Your task: Using the material below, repeat exactly the lines from the one with "enough given what we've done already." through the one with "In fact, the", ends included, without any images.

* * * * *

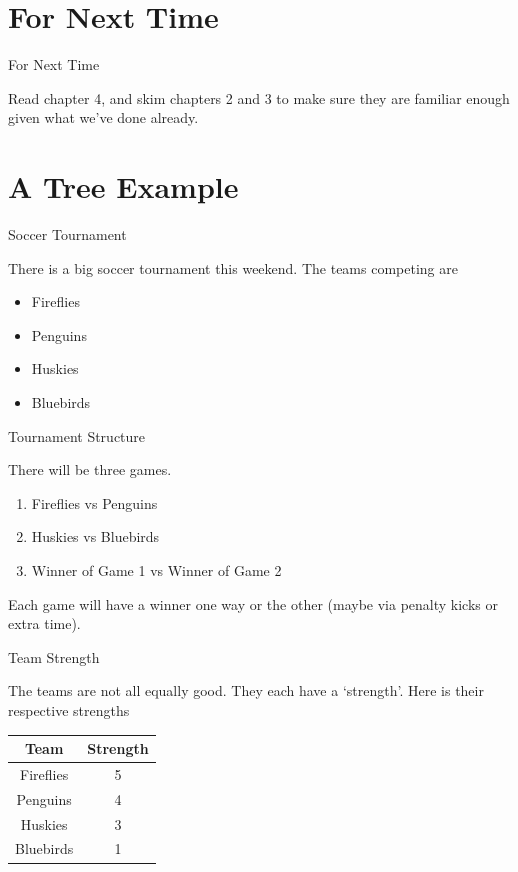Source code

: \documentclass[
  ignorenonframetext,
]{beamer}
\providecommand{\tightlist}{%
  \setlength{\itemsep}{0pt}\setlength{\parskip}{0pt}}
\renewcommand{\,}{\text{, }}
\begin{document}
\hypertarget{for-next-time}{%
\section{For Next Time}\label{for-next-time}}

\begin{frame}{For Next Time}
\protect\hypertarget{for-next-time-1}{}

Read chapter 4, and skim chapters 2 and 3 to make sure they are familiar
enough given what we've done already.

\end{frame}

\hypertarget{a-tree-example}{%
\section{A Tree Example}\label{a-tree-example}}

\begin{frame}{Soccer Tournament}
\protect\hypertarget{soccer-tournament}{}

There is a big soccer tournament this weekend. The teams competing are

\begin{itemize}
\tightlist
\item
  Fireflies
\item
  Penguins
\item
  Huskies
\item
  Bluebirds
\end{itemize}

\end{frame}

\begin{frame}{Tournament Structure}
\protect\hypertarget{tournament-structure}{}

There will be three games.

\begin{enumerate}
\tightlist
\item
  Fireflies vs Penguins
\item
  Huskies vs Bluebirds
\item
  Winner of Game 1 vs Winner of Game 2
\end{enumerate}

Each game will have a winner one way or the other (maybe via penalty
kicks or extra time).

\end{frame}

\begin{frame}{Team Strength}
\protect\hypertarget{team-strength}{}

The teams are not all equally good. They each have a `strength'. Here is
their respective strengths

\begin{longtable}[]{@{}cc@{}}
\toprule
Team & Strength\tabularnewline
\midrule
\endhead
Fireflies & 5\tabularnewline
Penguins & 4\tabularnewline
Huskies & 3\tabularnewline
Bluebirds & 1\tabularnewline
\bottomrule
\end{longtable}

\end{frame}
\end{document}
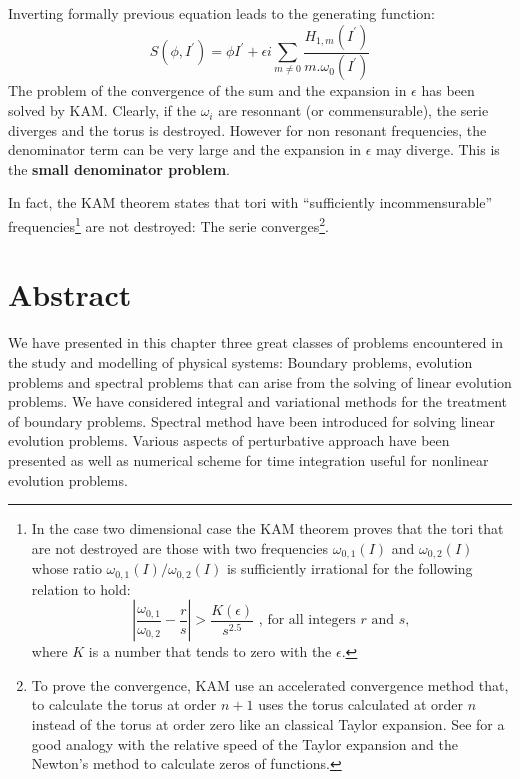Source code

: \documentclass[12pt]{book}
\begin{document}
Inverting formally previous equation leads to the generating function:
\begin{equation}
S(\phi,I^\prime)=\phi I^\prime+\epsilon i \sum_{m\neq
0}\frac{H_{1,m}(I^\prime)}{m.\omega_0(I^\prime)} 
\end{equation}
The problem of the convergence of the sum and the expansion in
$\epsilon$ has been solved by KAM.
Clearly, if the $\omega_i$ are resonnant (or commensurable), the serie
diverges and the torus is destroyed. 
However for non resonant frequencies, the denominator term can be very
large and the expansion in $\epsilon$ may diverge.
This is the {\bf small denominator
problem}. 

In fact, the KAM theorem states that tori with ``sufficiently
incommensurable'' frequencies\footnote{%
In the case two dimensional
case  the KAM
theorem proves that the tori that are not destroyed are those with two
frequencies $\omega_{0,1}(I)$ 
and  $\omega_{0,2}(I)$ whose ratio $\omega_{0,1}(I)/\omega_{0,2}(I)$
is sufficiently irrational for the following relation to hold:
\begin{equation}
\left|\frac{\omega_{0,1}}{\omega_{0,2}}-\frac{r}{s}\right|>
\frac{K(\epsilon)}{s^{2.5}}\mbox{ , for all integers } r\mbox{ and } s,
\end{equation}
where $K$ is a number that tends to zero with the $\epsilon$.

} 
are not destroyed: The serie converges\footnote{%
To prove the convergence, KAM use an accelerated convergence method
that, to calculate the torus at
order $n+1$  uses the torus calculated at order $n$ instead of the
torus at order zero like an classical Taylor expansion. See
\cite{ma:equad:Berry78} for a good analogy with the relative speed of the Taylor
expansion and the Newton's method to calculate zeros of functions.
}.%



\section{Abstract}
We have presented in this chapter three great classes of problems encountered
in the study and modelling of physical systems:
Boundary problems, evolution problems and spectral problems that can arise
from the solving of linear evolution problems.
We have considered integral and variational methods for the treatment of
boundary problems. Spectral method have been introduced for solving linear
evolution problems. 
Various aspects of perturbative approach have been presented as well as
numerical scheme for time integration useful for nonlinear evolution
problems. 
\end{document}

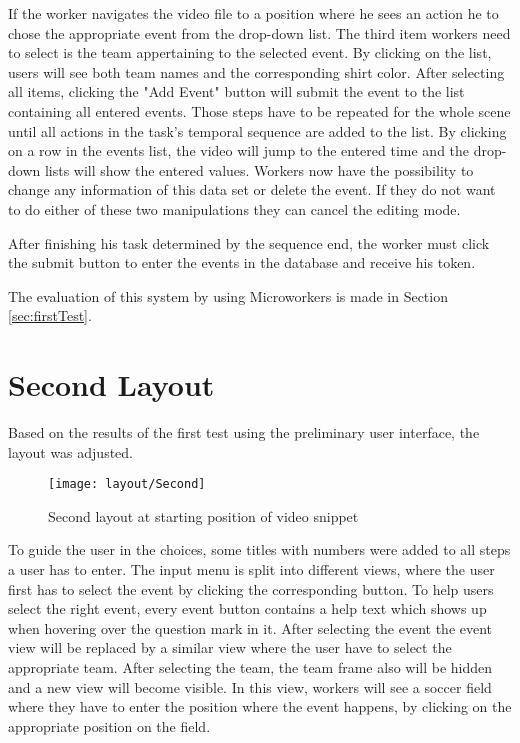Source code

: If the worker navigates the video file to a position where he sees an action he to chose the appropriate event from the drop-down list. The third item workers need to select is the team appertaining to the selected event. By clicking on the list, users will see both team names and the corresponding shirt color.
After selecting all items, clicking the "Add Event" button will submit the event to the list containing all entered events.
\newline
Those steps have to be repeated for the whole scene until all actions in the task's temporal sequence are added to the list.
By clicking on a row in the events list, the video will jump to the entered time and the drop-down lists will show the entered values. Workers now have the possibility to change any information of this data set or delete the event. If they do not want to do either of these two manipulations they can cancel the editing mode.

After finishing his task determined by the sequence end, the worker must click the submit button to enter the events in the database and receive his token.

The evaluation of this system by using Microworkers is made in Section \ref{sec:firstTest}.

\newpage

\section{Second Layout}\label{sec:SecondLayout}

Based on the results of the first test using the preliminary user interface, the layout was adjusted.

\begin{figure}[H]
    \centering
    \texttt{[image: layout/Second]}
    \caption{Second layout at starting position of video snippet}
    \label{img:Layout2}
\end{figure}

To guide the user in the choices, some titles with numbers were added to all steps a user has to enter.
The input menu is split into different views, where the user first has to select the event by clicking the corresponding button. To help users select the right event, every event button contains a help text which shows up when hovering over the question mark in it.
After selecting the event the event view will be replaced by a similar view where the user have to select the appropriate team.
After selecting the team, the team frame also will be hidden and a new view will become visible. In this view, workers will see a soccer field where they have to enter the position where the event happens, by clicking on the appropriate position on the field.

* * * * *

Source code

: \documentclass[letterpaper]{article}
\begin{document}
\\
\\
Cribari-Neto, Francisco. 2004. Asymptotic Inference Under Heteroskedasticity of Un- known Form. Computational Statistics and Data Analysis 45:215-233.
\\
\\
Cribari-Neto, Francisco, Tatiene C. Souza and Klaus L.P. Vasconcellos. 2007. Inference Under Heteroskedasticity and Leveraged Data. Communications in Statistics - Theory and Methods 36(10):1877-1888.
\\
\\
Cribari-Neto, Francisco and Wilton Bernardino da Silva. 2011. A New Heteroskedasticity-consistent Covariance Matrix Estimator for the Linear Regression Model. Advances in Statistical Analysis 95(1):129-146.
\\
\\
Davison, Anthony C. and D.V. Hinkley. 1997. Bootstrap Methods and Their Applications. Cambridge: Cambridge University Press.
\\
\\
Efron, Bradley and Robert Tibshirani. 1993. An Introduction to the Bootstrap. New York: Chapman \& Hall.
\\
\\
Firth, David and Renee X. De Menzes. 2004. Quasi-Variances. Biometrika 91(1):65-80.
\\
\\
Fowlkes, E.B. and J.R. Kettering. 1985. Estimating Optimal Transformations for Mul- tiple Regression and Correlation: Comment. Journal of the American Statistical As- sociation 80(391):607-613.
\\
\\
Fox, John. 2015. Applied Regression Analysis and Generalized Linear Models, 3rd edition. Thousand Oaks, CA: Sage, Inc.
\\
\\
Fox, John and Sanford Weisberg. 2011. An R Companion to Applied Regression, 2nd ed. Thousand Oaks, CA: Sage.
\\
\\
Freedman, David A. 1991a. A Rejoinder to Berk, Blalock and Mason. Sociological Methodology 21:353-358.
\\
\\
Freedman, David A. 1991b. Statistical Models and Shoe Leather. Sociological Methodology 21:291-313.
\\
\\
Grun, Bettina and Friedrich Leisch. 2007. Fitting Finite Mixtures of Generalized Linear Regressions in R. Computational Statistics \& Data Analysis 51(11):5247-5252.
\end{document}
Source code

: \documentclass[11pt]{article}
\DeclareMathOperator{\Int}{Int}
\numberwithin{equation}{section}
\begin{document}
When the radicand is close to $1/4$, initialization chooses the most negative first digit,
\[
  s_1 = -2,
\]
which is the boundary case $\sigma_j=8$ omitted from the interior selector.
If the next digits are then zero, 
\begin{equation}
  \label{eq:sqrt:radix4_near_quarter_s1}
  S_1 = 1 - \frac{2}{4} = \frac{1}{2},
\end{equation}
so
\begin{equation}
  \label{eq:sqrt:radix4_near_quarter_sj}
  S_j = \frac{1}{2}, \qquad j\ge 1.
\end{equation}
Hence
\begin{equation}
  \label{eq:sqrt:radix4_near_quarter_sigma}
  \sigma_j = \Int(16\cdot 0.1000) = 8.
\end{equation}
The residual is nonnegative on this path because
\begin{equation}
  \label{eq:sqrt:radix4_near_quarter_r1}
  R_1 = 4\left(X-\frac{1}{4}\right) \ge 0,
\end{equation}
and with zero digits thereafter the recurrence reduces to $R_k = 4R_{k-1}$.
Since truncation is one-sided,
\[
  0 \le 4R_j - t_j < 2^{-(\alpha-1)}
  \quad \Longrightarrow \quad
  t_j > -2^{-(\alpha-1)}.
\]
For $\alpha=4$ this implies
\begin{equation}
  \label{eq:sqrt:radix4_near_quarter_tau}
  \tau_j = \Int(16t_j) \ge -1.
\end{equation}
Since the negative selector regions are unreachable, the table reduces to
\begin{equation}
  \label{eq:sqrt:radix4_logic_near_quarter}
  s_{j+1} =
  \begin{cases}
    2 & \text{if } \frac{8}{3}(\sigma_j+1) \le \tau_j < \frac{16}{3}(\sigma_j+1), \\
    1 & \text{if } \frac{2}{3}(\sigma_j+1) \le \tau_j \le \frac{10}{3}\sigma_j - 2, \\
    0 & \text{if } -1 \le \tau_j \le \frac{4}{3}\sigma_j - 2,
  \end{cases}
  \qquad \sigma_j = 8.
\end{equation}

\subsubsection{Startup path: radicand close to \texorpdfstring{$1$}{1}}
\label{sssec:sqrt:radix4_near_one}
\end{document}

* * * * *

Your solution:
enough given what we've done already.

\end{frame}

\hypertarget{a-tree-example}{%
\section{A Tree Example}\label{a-tree-example}}

\begin{frame}{Soccer Tournament}
\protect\hypertarget{soccer-tournament}{}

There is a big soccer tournament this weekend. The teams competing are

\begin{itemize}
\tightlist
\item
  Fireflies
\item
  Penguins
\item
  Huskies
\item
  Bluebirds
\end{itemize}

\end{frame}

\begin{frame}{Tournament Structure}
\protect\hypertarget{tournament-structure}{}

There will be three games.

\begin{enumerate}
\tightlist
\item
  Fireflies vs Penguins
\item
  Huskies vs Bluebirds
\item
  Winner of Game 1 vs Winner of Game 2
\end{enumerate}

Each game will have a winner one way or the other (maybe via penalty
kicks or extra time).

\end{frame}

\begin{frame}{Team Strength}
\protect\hypertarget{team-strength}{}

The teams are not all equally good. They each have a `strength'. Here is
their respective strengths

\begin{longtable}[]{@{}cc@{}}
\toprule
Team & Strength\tabularnewline
\midrule
\endhead
Fireflies & 5\tabularnewline
Penguins & 4\tabularnewline
Huskies & 3\tabularnewline
Bluebirds & 1\tabularnewline
\bottomrule
\end{longtable}

\end{frame}
\end{document}
Source code

: \documentclass[12pt]{book}
\begin{document}
Inverting formally previous equation leads to the generating function:
\begin{equation}
S(\phi,I^\prime)=\phi I^\prime+\epsilon i \sum_{m\neq
0}\frac{H_{1,m}(I^\prime)}{m.\omega_0(I^\prime)} 
\end{equation}
The problem of the convergence of the sum and the expansion in
$\epsilon$ has been solved by KAM.
Clearly, if the $\omega_i$ are resonnant (or commensurable), the serie
diverges and the torus is destroyed. 
However for non resonant frequencies, the denominator term can be very
large and the expansion in $\epsilon$ may diverge.
This is the {\bf small denominator
problem}. 

In fact, the KAM theorem states that tori with ``sufficiently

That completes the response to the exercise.